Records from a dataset
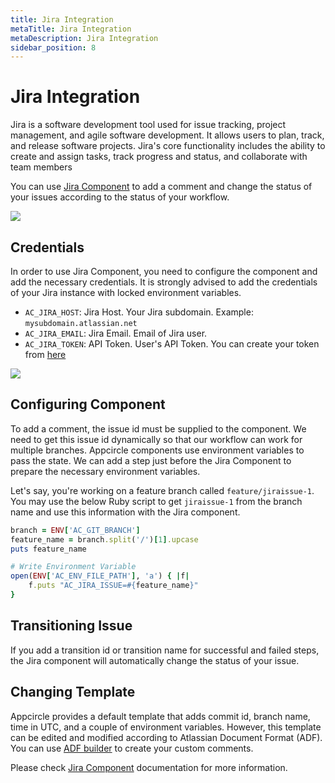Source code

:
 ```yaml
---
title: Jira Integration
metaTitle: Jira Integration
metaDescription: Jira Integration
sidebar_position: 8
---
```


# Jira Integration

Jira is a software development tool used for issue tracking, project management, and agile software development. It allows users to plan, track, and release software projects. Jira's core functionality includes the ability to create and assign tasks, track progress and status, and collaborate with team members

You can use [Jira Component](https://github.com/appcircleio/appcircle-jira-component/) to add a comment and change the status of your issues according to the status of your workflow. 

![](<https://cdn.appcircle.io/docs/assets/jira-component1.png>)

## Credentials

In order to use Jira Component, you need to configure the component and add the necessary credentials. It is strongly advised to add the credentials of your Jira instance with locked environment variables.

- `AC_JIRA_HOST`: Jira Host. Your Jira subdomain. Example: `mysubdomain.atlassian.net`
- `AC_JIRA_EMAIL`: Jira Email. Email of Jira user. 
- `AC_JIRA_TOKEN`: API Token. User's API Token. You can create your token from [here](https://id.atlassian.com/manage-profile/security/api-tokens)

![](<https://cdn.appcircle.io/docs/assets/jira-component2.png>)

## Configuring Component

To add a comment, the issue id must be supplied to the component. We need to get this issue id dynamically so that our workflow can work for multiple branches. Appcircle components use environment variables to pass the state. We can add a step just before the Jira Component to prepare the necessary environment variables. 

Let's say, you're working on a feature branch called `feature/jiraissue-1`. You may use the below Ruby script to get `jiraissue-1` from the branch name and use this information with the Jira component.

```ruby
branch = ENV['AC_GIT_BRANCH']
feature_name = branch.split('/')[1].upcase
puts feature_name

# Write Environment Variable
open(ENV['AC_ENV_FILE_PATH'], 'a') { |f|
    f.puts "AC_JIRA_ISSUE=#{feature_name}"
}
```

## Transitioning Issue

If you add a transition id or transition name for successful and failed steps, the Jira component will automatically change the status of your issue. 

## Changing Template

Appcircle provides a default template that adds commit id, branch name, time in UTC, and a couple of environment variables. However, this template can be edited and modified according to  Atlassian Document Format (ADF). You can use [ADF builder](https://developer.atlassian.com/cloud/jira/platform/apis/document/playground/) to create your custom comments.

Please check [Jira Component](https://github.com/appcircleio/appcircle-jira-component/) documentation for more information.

- How to complete this task -
Please find the lines in the data that contain the word "status" and copy them.

- Solution -
Jira is a software development tool used for issue tracking, project management, and agile software development. It allows users to plan, track, and release software projects. Jira's core functionality includes the ability to create and assign tasks, track progress and status, and collaborate with team members
You can use [Jira Component](https://github.com/appcircleio/appcircle-jira-component/) to add a comment and change the status of your issues according to the status of your workflow. 
If you add a transition id or transition name for successful and failed steps, the Jira component will automatically change the status of your issue. 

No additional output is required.